The problematics of the written page and its contested relationship to the exigencies of daily experience are, fundamentally, the terms of poetic discourse, by turns explicit and implicit, dramaturgical and exegetical. Kate Greenstreet’s extraordinary book Case Sensitive maps this perilous topography as a semantic universe haunted by revenant narratives and fugitive mists of meaning. In these troubled spaces, knowledge is memory diffracted through a fragmented epistemology.

Each of the book's five sections represents an experiment in the hardcore metaphysics of perception and intensionality. Greenstreet's gallant struggle to find stable formulations for the Selves and Others of a received post-modernity is elegantly staged, executed with refined grace, and then called urgently into question:

There is an obstacle, called
“safe passage.”

There are places that we go—to keep from going somewhere else.
Well, partly, we’ve been waiting our whole lives—

This is a characteristic gesture in Greenstreet’s semantic calculus, a kind of Cantorian flourish in which the line itself is implicated in a temporal and logical paradox; in this instance, “safe passage” out of poetic conjecture, and through rhetorical invention, is suspended and the narrator entangled in her/his own narrative threads. Providentially, it is precisely this doubling of voices that retrieves us from the perilous reductio of broken argumentation. Indeed, heuristic mechanisms for stylized escape constitute the first principles of Greenstreet’s secret science.

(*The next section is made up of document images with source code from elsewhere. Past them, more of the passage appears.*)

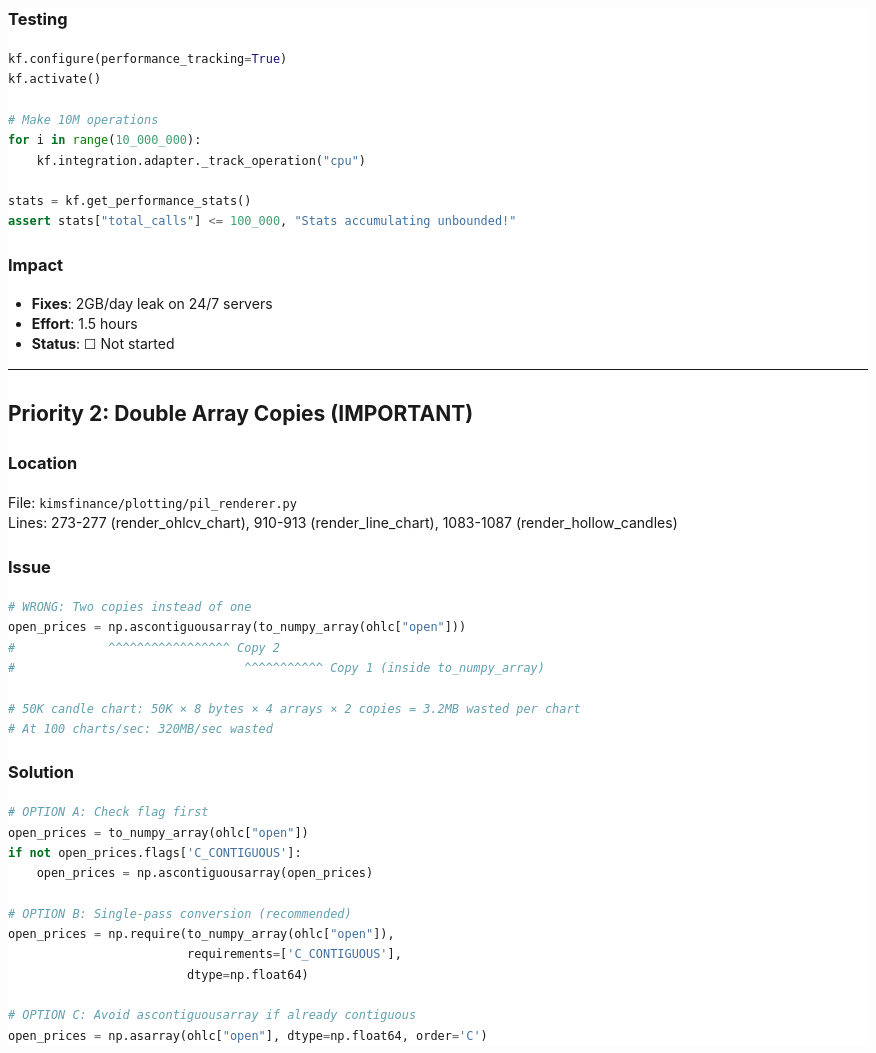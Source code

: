 ### Testing
```python
kf.configure(performance_tracking=True)
kf.activate()

# Make 10M operations
for i in range(10_000_000):
    kf.integration.adapter._track_operation("cpu")

stats = kf.get_performance_stats()
assert stats["total_calls"] <= 100_000, "Stats accumulating unbounded!"
```

### Impact
- **Fixes**: 2GB/day leak on 24/7 servers
- **Effort**: 1.5 hours
- **Status**: ☐ Not started

---

## Priority 2: Double Array Copies (IMPORTANT)

### Location
File: `kimsfinance/plotting/pil_renderer.py`  
Lines: 273-277 (render_ohlcv_chart), 910-913 (render_line_chart), 1083-1087 (render_hollow_candles)

### Issue
```python
# WRONG: Two copies instead of one
open_prices = np.ascontiguousarray(to_numpy_array(ohlc["open"]))
#             ^^^^^^^^^^^^^^^^^ Copy 2
#                                ^^^^^^^^^^^ Copy 1 (inside to_numpy_array)

# 50K candle chart: 50K × 8 bytes × 4 arrays × 2 copies = 3.2MB wasted per chart
# At 100 charts/sec: 320MB/sec wasted
```

### Solution
```python
# OPTION A: Check flag first
open_prices = to_numpy_array(ohlc["open"])
if not open_prices.flags['C_CONTIGUOUS']:
    open_prices = np.ascontiguousarray(open_prices)

# OPTION B: Single-pass conversion (recommended)
open_prices = np.require(to_numpy_array(ohlc["open"]), 
                         requirements=['C_CONTIGUOUS'], 
                         dtype=np.float64)

# OPTION C: Avoid ascontiguousarray if already contiguous
open_prices = np.asarray(ohlc["open"], dtype=np.float64, order='C')
```
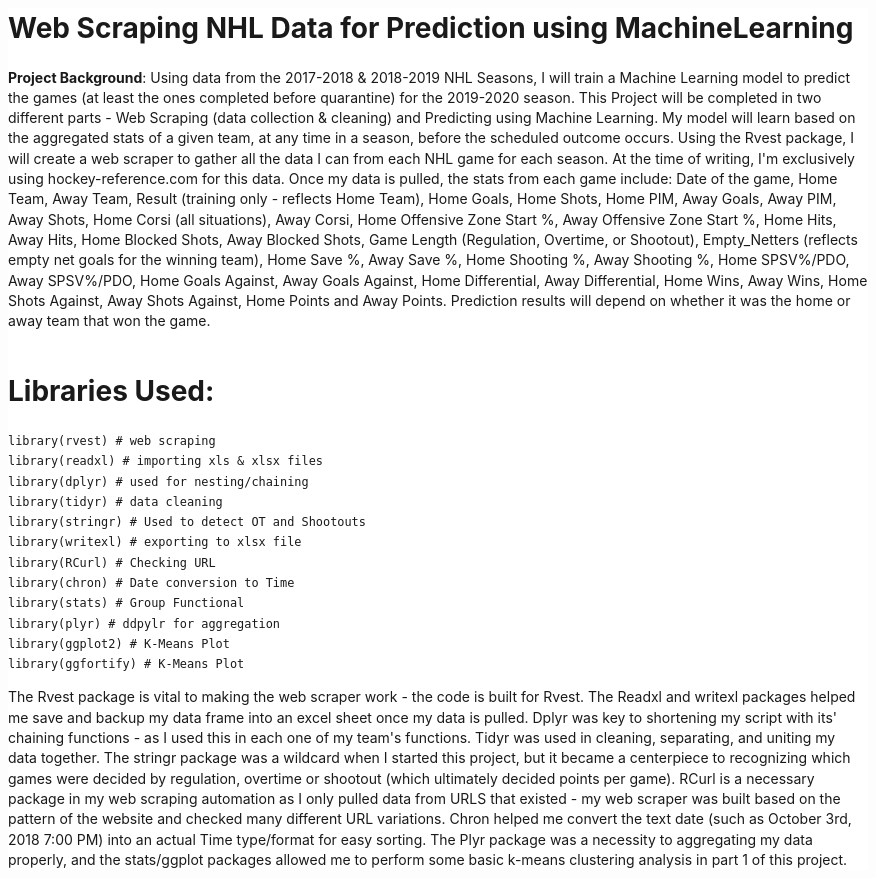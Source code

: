 # Web Scraping NHL Data for Prediction using MachineLearning

<b> Project Background</b>: Using data from the 2017-2018 & 2018-2019 NHL Seasons, I will train a Machine Learning model to predict the games (at least the ones completed before quarantine) for the 2019-2020 season. This Project will be completed in two different parts - Web Scraping (data collection & cleaning) and Predicting using Machine Learning. My model will learn based on the aggregated stats of a given team, at any time in a season, before the scheduled outcome occurs. Using the Rvest package, I will create a web scraper to gather all the data I can from each NHL game for each season. At the time of writing, I'm exclusively using hockey-reference.com for this data. Once my data is pulled, the stats from each game include: Date of the game, Home Team, Away Team, Result (training only - reflects Home Team), Home Goals, Home Shots, Home PIM, Away Goals, Away PIM, Away Shots, Home Corsi (all situations), Away Corsi, Home Offensive Zone Start %, Away Offensive Zone Start %, Home Hits, Away Hits, Home Blocked Shots, Away Blocked Shots, Game Length (Regulation, Overtime, or Shootout), Empty_Netters (reflects empty net goals for the winning team), Home Save %, Away Save %, Home Shooting %, Away Shooting %, Home SPSV%/PDO, Away SPSV%/PDO, Home Goals Against, Away Goals Against, Home Differential, Away Differential, Home Wins, Away Wins, Home Shots Against, Away Shots Against, Home Points and Away Points. Prediction results will depend on whether it was the home or away team that won the game. 
<p></p>

# Libraries Used:
```{r}
library(rvest) # web scraping
library(readxl) # importing xls & xlsx files
library(dplyr) # used for nesting/chaining
library(tidyr) # data cleaning
library(stringr) # Used to detect OT and Shootouts
library(writexl) # exporting to xlsx file
library(RCurl) # Checking URL
library(chron) # Date conversion to Time
library(stats) # Group Functional
library(plyr) # ddpylr for aggregation
library(ggplot2) # K-Means Plot
library(ggfortify) # K-Means Plot
```

The Rvest package is vital to making the web scraper work - the code is built for Rvest. The Readxl and writexl packages helped me save and backup my data frame into an excel sheet once my data is pulled. Dplyr was key to shortening my script with its' chaining functions  - as I used this in each one of my team's functions. Tidyr was used in cleaning, separating, and uniting my data together. The stringr package was a wildcard when I started this project, but it became a centerpiece to recognizing which games were decided by regulation, overtime or shootout (which ultimately decided points per game). RCurl is a necessary package in my web scraping automation as I only pulled data from URLS that existed - my web scraper was built based on the pattern of the website and checked many different URL variations. Chron helped me convert the text date (such as October 3rd, 2018 7:00 PM) into an actual Time type/format for easy sorting. The Plyr package was a necessity to aggregating my data properly, and the stats/ggplot packages allowed me to perform some basic k-means clustering analysis in part 1 of this project. 
<p></p>
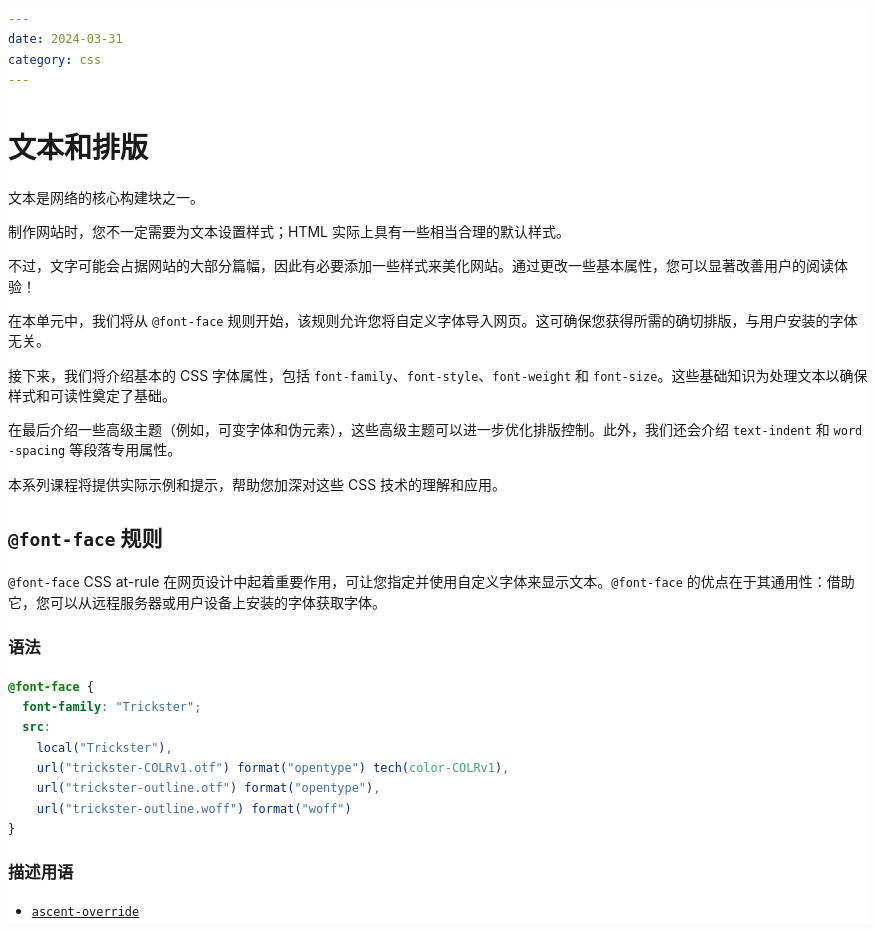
 ```yaml
---
date: 2024-03-31
category: css
---
```

# 文本和排版 

文本是网络的核心构建块之一。

制作网站时，您不一定需要为文本设置样式；HTML 实际上具有一些相当合理的默认样式。

不过，文字可能会占据网站的大部分篇幅，因此有必要添加一些样式来美化网站。通过更改一些基本属性，您可以显著改善用户的阅读体验！

<iframe allow="camera; clipboard-read; clipboard-write; encrypted-media; geolocation; microphone; midi;" loading="lazy" src="https://codepen.io/web-dot-dev/embed/WNEJWGy?height=590&amp;theme-id=light&amp;default-tab=result&amp;editable=true" data-darkreader-inline-border-top="" data-darkreader-inline-border-right="" data-darkreader-inline-border-bottom="" data-darkreader-inline-border-left="" data-title="Codepen 上由 web-dot-dev 开发的 Pen WNEJWGy" style="color-scheme: initial; box-sizing: inherit; border: 0px; height: 590px; width: 100%; --darkreader-inline-border-top: 0px; --darkreader-inline-border-right: 0px; --darkreader-inline-border-bottom: 0px; --darkreader-inline-border-left: 0px;"></iframe>

在本单元中，我们将从 `@font-face` 规则开始，该规则允许您将自定义字体导入网页。这可确保您获得所需的确切排版，与用户安装的字体无关。

接下来，我们将介绍基本的 CSS 字体属性，包括 `font-family`、`font-style`、`font-weight` 和 `font-size`。这些基础知识为处理文本以确保样式和可读性奠定了基础。

在最后介绍一些高级主题（例如，可变字体和伪元素），这些高级主题可以进一步优化排版控制。此外，我们还会介绍 `text-indent` 和 `word-spacing` 等段落专用属性。

本系列课程将提供实际示例和提示，帮助您加深对这些 CSS 技术的理解和应用。

## `@font-face` 规则

`@font-face` CSS at-rule 在网页设计中起着重要作用，可让您指定并使用自定义字体来显示文本。`@font-face` 的优点在于其通用性：借助它，您可以从远程服务器或用户设备上安装的字体获取字体。

### 语法

```css
@font-face {
  font-family: "Trickster";
  src:
    local("Trickster"),
    url("trickster-COLRv1.otf") format("opentype") tech(color-COLRv1),
    url("trickster-outline.otf") format("opentype"),
    url("trickster-outline.woff") format("woff")
}
```

### 描述用语

- [`ascent-override`](https://developer.mozilla.org/docs/Web/CSS/@font-face/ascent-override)
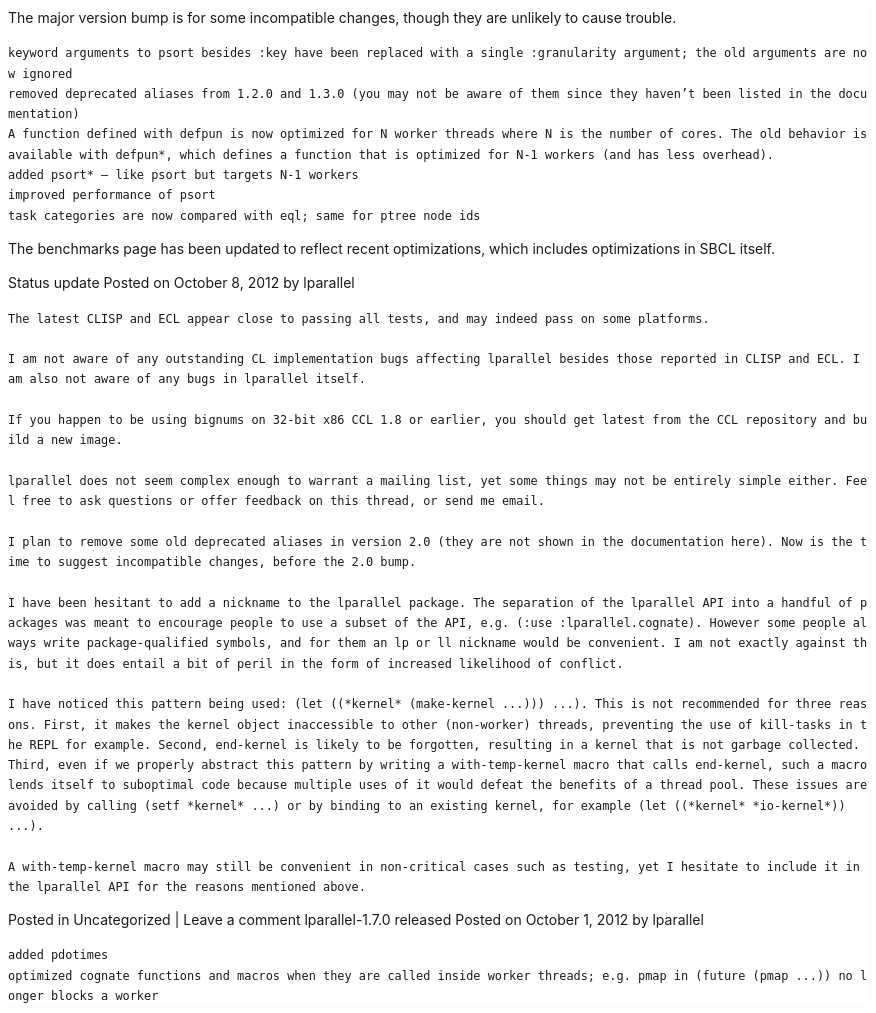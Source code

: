 The major version bump is for some incompatible changes, though they are unlikely to cause trouble.

    keyword arguments to psort besides :key have been replaced with a single :granularity argument; the old arguments are now ignored
    removed deprecated aliases from 1.2.0 and 1.3.0 (you may not be aware of them since they haven’t been listed in the documentation)
    A function defined with defpun is now optimized for N worker threads where N is the number of cores. The old behavior is available with defpun*, which defines a function that is optimized for N-1 workers (and has less overhead).
    added psort* — like psort but targets N-1 workers
    improved performance of psort
    task categories are now compared with eql; same for ptree node ids

The benchmarks page has been updated to reflect recent optimizations, which includes optimizations in SBCL itself.


Status update
Posted on October 8, 2012 by lparallel	

    The latest CLISP and ECL appear close to passing all tests, and may indeed pass on some platforms.

    I am not aware of any outstanding CL implementation bugs affecting lparallel besides those reported in CLISP and ECL. I am also not aware of any bugs in lparallel itself.

    If you happen to be using bignums on 32-bit x86 CCL 1.8 or earlier, you should get latest from the CCL repository and build a new image.

    lparallel does not seem complex enough to warrant a mailing list, yet some things may not be entirely simple either. Feel free to ask questions or offer feedback on this thread, or send me email.

    I plan to remove some old deprecated aliases in version 2.0 (they are not shown in the documentation here). Now is the time to suggest incompatible changes, before the 2.0 bump.

    I have been hesitant to add a nickname to the lparallel package. The separation of the lparallel API into a handful of packages was meant to encourage people to use a subset of the API, e.g. (:use :lparallel.cognate). However some people always write package-qualified symbols, and for them an lp or ll nickname would be convenient. I am not exactly against this, but it does entail a bit of peril in the form of increased likelihood of conflict.

    I have noticed this pattern being used: (let ((*kernel* (make-kernel ...))) ...). This is not recommended for three reasons. First, it makes the kernel object inaccessible to other (non-worker) threads, preventing the use of kill-tasks in the REPL for example. Second, end-kernel is likely to be forgotten, resulting in a kernel that is not garbage collected. Third, even if we properly abstract this pattern by writing a with-temp-kernel macro that calls end-kernel, such a macro lends itself to suboptimal code because multiple uses of it would defeat the benefits of a thread pool. These issues are avoided by calling (setf *kernel* ...) or by binding to an existing kernel, for example (let ((*kernel* *io-kernel*)) ...).

    A with-temp-kernel macro may still be convenient in non-critical cases such as testing, yet I hesitate to include it in the lparallel API for the reasons mentioned above. 

Posted in Uncategorized	| Leave a comment
lparallel-1.7.0 released
Posted on October 1, 2012 by lparallel	

    added pdotimes
    optimized cognate functions and macros when they are called inside worker threads; e.g. pmap in (future (pmap ...)) no longer blocks a worker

Passages, both safe and dangerous, are not merely expressive motifs for documenting the Case Sensitive world but, rather, conclusions for which the book is an extended, imbricated proof. And while Greenstreet has a densely conjugated sense of humor, we are, delightfully, left to wonder how much of her prior commitment to irony she surrenders in declaring: “So much of what we say to one another isn't true—it's just the way it comes out,/so we need to be forgiving.” That she negotiates so fiercely under arc of that forgiveness is evidence not only her essential, gentle humanity but also her intellectual fearlessness, for every idea in this book is pressed against the possibility of collapse and retrieved, at considerable risk to the poet, from the ontological lost-and-found of failure.

Greenstreet's larger achievement, however, is her interrogation of moments between epiphanies, her generously imaginative reading of the grim accretions of non sequitur obscuring the horizon, her honest and strict perplexity before an unresolved tension. To be sure, the first modulation toward a case sensitivity permits some lyric improvisation with ghosts in the arabesques of a dreamed certainty, but she demonstrates that the final trajectory will be toward a poetry of speculative intorsion, the transformative properties of the page, and “the wet ink/at the heart of faith.”